# Router bite



## trsnider (Nov 23, 2012)

Well despite all my thinking it happened yesterday. I thought a piece I was going to route on the table was plenty long enough it, but it wasn't. As the trailing edge went through the router it got caught 'funny' and the router threw it across the shop. As it was doing this my finger which was pushing it through suddenly didn't have anything to push on an went into the spinning router bit. Ugh shxx fxxx pixx and a string of cussing ensued. As all veteran woodworkers think, I wondered if I still had my entire finger, yes, and if it had gone all the way to the bone, no. Ok, things were relatively ok. At first I thought I could close the cut(s) with butterfly strips. But my wife told me to go in. 13 sutures later my index finger is bandaged up and it's difficult to use now. My finger pad is pretty well mangled up now. Lucky I didn't loose part of the finger. 
And it doesn't hurt very much so I'm able continue (mostly) normally .

Please use a jig and push sticks when routing no matter how big you think the piece is.


----------



## John Smith_inFL (Dec 15, 2017)

yep - it happens !!!

.

.


----------



## Redoak49 (Dec 15, 2012)

Sorry for your accident and hope you heal quickly.

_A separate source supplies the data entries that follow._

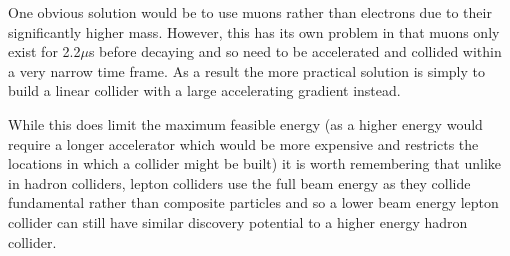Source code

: One obvious solution would be to use muons rather than electrons due to their significantly higher mass. However, this has its own problem in that muons only exist for 2.2${\mu}$s before decaying and so need to be accelerated and collided within a very narrow time frame. As a result the more practical solution is simply to build a linear collider with a large accelerating gradient instead.

While this does limit the maximum feasible energy (as a higher energy would require a longer accelerator which would be more expensive and restricts the locations in which a collider might be built) it is worth remembering that unlike in hadron colliders, lepton colliders use the full beam energy as they collide fundamental rather than composite particles and so a lower beam energy lepton collider can still have similar discovery potential to a higher energy hadron collider.

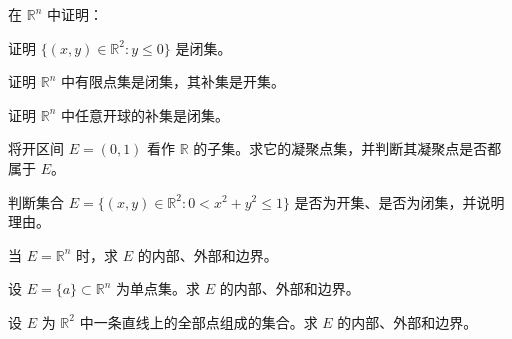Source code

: \noindent\begin{minipage}{\textwidth}
在 $\mathbb R^n$ 中证明：
\end{minipage}\par\vfill
\newpage
\noindent\begin{minipage}{\textwidth}
证明 $\{(x,y)\in\mathbb R^2:y\le0\}$ 是闭集。
\end{minipage}\par\vfill
\noindent\begin{minipage}{\textwidth}
证明 $\mathbb R^n$ 中有限点集是闭集，其补集是开集。
\end{minipage}\par\vfill
\noindent\begin{minipage}{\textwidth}
证明 $\mathbb R^n$ 中任意开球的补集是闭集。
\end{minipage}\par\vfill
\newpage
\noindent\begin{minipage}{\textwidth}
将开区间 $E=(0,1)$ 看作 $\mathbb R$ 的子集。求它的凝聚点集，并判断其凝聚点是否都属于 $E$。
\end{minipage}\par\vfill
\noindent\begin{minipage}{\textwidth}
判断集合 $E=\{(x,y)\in\mathbb R^2:0<x^2+y^2\le1\}$ 是否为开集、是否为闭集，并说明理由。
\end{minipage}\par\vfill
\noindent\begin{minipage}{\textwidth}
当 $E=\mathbb R^n$ 时，求 $E$ 的内部、外部和边界。
\end{minipage}\par\vfill
\newpage
\noindent\begin{minipage}{\textwidth}
设 $E=\{a\}\subset\mathbb R^n$ 为单点集。求 $E$ 的内部、外部和边界。
\end{minipage}\par\vfill
\noindent\begin{minipage}{\textwidth}
设 $E$ 为 $\mathbb R^2$ 中一条直线上的全部点组成的集合。求 $E$ 的内部、外部和边界。
\end{minipage}\par\vfill
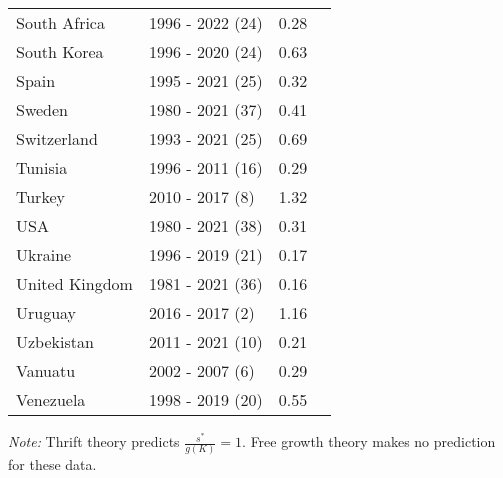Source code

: \begin{table}[pos=h]
{{\begin{tabular}{llrr}
South Africa & 1996 - 2022 (24) & 0.28\\
South Korea & 1996 - 2020 (24) & 0.63\\
Spain & 1995 - 2021 (25) & 0.32\\
\addlinespace
Sweden & 1980 - 2021 (37) & 0.41\\
Switzerland & 1993 - 2021 (25) & 0.69\\
Tunisia & 1996 - 2011 (16) & 0.29\\
Turkey & 2010 - 2017 (8) & 1.32\\
USA & 1980 - 2021 (38) & 0.31\\
\addlinespace
Ukraine & 1996 - 2019 (21) & 0.17\\
United Kingdom & 1981 - 2021 (36) & 0.16\\
Uruguay & 2016 - 2017 (2) & 1.16\\
Uzbekistan & 2011 - 2021 (10) & 0.21\\
Vanuatu & 2002 - 2007 (6) & 0.29\\
\addlinespace
Venezuela & 1998 - 2019 (20) & 0.55\\ \end{tabular}

}
}
\hline
\begin{flushleft}
\footnotesize \emph{Note:} Thrift theory predicts \(\frac{s^*}{g(K)} = 1\). Free growth theory makes no prediction for these data.
\end{flushleft}
\end{table}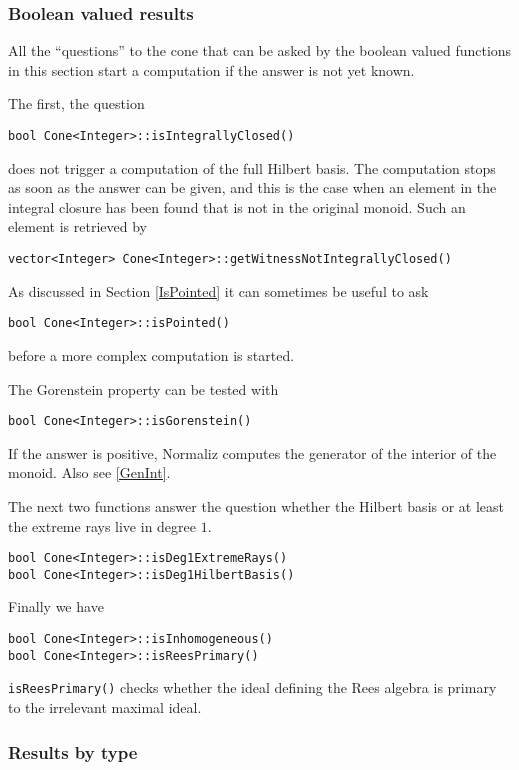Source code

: \documentclass[12pt,a4paper]{scrartcl}
\theoremstyle{definition}
\begin{document}
\begin{small}
\subsubsection{Boolean valued results}

All the ``questions'' to the cone that can be asked by the boolean valued functions in this section start a computation if the answer is not yet known.

The first, the question
\begin{Verbatim}
bool Cone<Integer>::isIntegrallyClosed()
\end{Verbatim}
does not trigger a computation of the full Hilbert basis. The computation stops as soon as the answer can be given, and this is the case when an element in the integral closure has been found that is not in the original monoid. Such an element is retrieved by
\begin{Verbatim}
vector<Integer> Cone<Integer>::getWitnessNotIntegrallyClosed()
\end{Verbatim}

As discussed in Section \ref{IsPointed} it can sometimes be useful to ask
\begin{Verbatim}
bool Cone<Integer>::isPointed()
\end{Verbatim}
before a more complex computation is started.

The Gorenstein property can be tested with
\begin{Verbatim}
bool Cone<Integer>::isGorenstein()
\end{Verbatim}
If the answer is positive, Normaliz computes the generator of the interior of the monoid. Also see \ref{GenInt}.


The next two functions answer the question whether the Hilbert basis or at least the extreme rays live in degree $1$.
\begin{Verbatim}
bool Cone<Integer>::isDeg1ExtremeRays()
bool Cone<Integer>::isDeg1HilbertBasis()
\end{Verbatim}

Finally we have
\begin{Verbatim}
bool Cone<Integer>::isInhomogeneous()
bool Cone<Integer>::isReesPrimary()
\end{Verbatim}
\verb|isReesPrimary()| checks whether the ideal defining the Rees algebra is primary to the irrelevant maximal ideal.


\subsubsection{Results by type}\label{ByType}


\end{small}
\end{document}
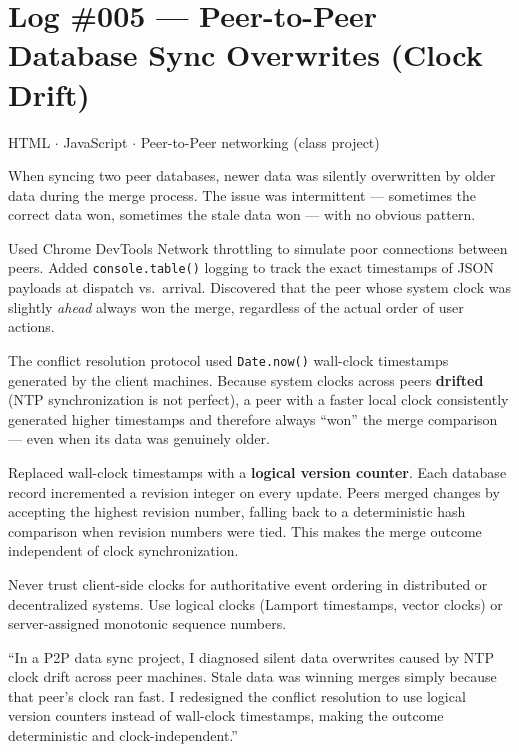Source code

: \documentclass[11pt, letterpaper]{article}
\begin{document}
\section*{Log \#005 --- Peer-to-Peer Database Sync Overwrites (Clock Drift)}

\begin{tcolorbox}[colback=logbg, colframe=logborder, arc=3pt, boxrule=1pt]
\begin{description}[noitemsep, leftmargin=2cm, style=nextline]
  \item[\textbf{Stack}] HTML $\cdot$ JavaScript $\cdot$ Peer-to-Peer networking (class project)
  \item[\textbf{Symptom}] When syncing two peer databases, newer data was silently overwritten by older data during the merge process. The issue was intermittent --- sometimes the correct data won, sometimes the stale data won --- with no obvious pattern.
  \item[\textbf{Diagnosis}] Used Chrome DevTools Network throttling to simulate poor connections between peers. Added \texttt{console.table()} logging to track the exact timestamps of JSON payloads at dispatch vs.\ arrival. Discovered that the peer whose system clock was slightly \emph{ahead} always won the merge, regardless of the actual order of user actions.
  \item[\textbf{Root Cause}] The conflict resolution protocol used \texttt{Date.now()} wall-clock timestamps generated by the client machines. Because system clocks across peers \textbf{drifted} (NTP synchronization is not perfect), a peer with a faster local clock consistently generated higher timestamps and therefore always ``won'' the merge comparison --- even when its data was genuinely older.
  \item[\textbf{Fix}] Replaced wall-clock timestamps with a \textbf{logical version counter}. Each database record incremented a revision integer on every update. Peers merged changes by accepting the highest revision number, falling back to a deterministic hash comparison when revision numbers were tied. This makes the merge outcome independent of clock synchronization.
  \item[\textbf{Prevention}] Never trust client-side clocks for authoritative event ordering in distributed or decentralized systems. Use logical clocks (Lamport timestamps, vector clocks) or server-assigned monotonic sequence numbers.
  \item[\textbf{STAR summary}] ``In a P2P data sync project, I diagnosed silent data overwrites caused by NTP clock drift across peer machines. Stale data was winning merges simply because that peer's clock ran fast. I redesigned the conflict resolution to use logical version counters instead of wall-clock timestamps, making the outcome deterministic and clock-independent.''
\end{description}
\end{tcolorbox}
\end{document}
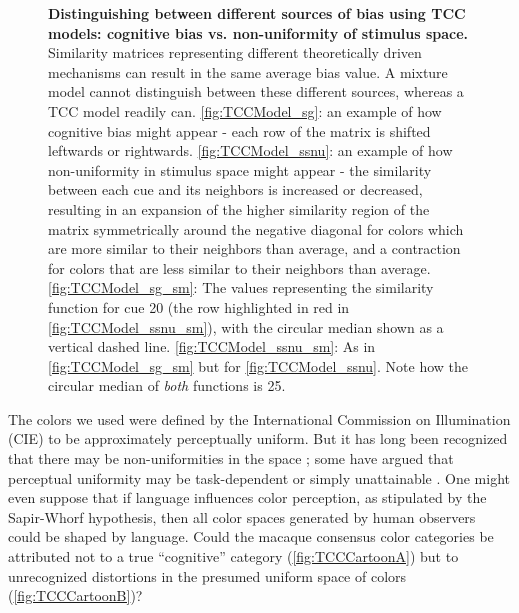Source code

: \begin{figure}
        \caption{\textbf{Distinguishing between different sources of bias using TCC models: cognitive bias vs. non-uniformity of stimulus space.} Similarity matrices representing different theoretically driven mechanisms can result in the same average bias value. A mixture model cannot distinguish between these different sources, whereas a TCC model readily can. \ref{fig:TCCModel_sg}: an example of how cognitive bias might appear - each row of the matrix is shifted leftwards or rightwards. \ref{fig:TCCModel_ssnu}: an example of how non-uniformity in stimulus space might appear - the similarity between each cue and its neighbors is increased or decreased, resulting in an expansion of the higher similarity region of the matrix symmetrically around the negative diagonal for colors which are more similar to their neighbors than average, and a contraction for colors that are less similar to their neighbors than average. \ref{fig:TCCModel_sg_sm}: The values representing the similarity function for cue 20 (the row highlighted in red in \ref{fig:TCCModel_ssnu_sm}), with the circular median shown as a vertical dashed line. \ref{fig:TCCModel_ssnu_sm}: As in \ref{fig:TCCModel_sg_sm} but for \ref{fig:TCCModel_ssnu}. Note how the circular median of \emph{both} functions is 25.}
        \label{fig:TCCDemo}
\end{figure}


The colors we used were defined by the International Commission on Illumination (CIE) to be approximately perceptually uniform. 
But it has long been recognized that there may be non-uniformities in the space%
; some have argued that perceptual uniformity may be task-dependent or simply unattainable%
. 
One might even suppose that if language influences color perception, as stipulated by the Sapir-Whorf hypothesis, then all color spaces generated by human observers could be shaped by language. 
Could the macaque consensus color categories be attributed not to a true “cognitive” category (\autoref{fig:TCCCartoonA}) but to unrecognized distortions in the presumed uniform space of colors (\autoref{fig:TCCCartoonB})? 

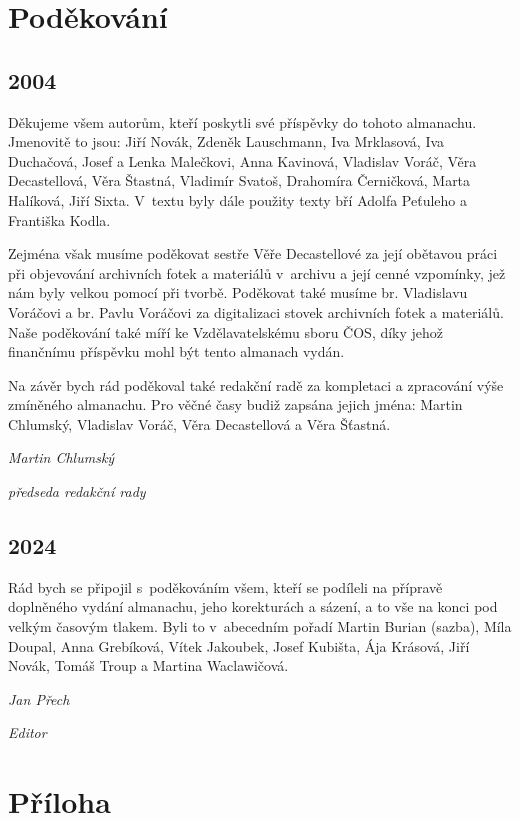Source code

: \documentclass[a5paper, 11pt, twoside]{article}
\begin{document}
\clearpage
\section{Poděkování}

\subsection{2004}

Děkujeme všem autorům, kteří poskytli své příspěvky do tohoto almanachu.
Jmenovitě to jsou: Jiří Novák, Zdeněk Lauschmann, Iva Mrklasová, Iva
Duchačová, Josef a Lenka Malečkovi, Anna Kavinová, Vladislav Voráč, Věra
Decastellová, Věra Štastná, Vladimír Svatoš, Drahomíra Černičková, Marta
Halíková, Jiří Sixta. V~textu byly dále použity texty bří Adolfa
Peťuleho a Františka Kodla.

Zejména však musíme poděkovat sestře Věře Decastellové za její obětavou
práci při objevování archivních fotek a materiálů v~archivu a její cenné
vzpomínky, jež nám byly velkou pomocí při tvorbě. Poděkovat také musíme
br. Vladislavu Voráčovi a br. Pavlu Voráčovi za digitalizaci stovek
archivních fotek a materiálů. Naše poděkování také míří ke
Vzdělavatelskému sboru ČOS, díky jehož finančnímu příspěvku mohl být
tento almanach vydán.

Na závěr bych rád poděkoval také redakční radě za kompletaci a
zpracování výše zmíněného almanachu. Pro věčné časy budiž zapsána jejich
jména: Martin Chlumský, Vladislav Voráč, Věra Decastellová a Věra
Šťastná.

\hfill\textit{Martin Chlumský}

\hfill\textit{předseda redakční rady}

\subsection{2024}

Rád bych se připojil s~poděkováním všem, kteří se podíleli na přípravě
doplněného vydání almanachu, jeho korekturách a sázení, a to vše na
konci pod velkým časovým tlakem. Byli to v~abecedním pořadí Martin
Burian (sazba), Míla Doupal, Anna Grebíková, Vítek Jakoubek, Josef
Kubišta, Ája Krásová, Jiří Novák, Tomáš Troup a Martina Waclawičová.

\hfill\textit{Jan Přech}

\hfill\textit{Editor}

\cleardoublepage
\section{Příloha}
\end{document}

I use a push pad with a foam underside for small pieces and also make fences which only expose the minimum amount of the bit.


----------



## ruger (Feb 20, 2018)

i'm making a maple vanity for my wife. was using a 1/4 shank router bit to rabbit a 1/2 inch slot in the 4 corner pieces on the third piece i noticed a lot of shutter as i was feeding the 30 inch long corner piece through. shut the router off and found the router bit came loose and my rabbit went from 1/2 inch deep to an inch or more deep. my bit had come loose.. could have been real ugly for me. i should not have been using a 1/4 bit for this but my only 1/2 inch shank bit was dull so i went with the 1/4 shank bit. wasn't using a push stick. i'm just glad i didn't continue pushing to piece all the way through. i have never launched a router bit into the air at 30.000 rpm. and don't want to find out the effects. my dumb ass fault all the way around.


----------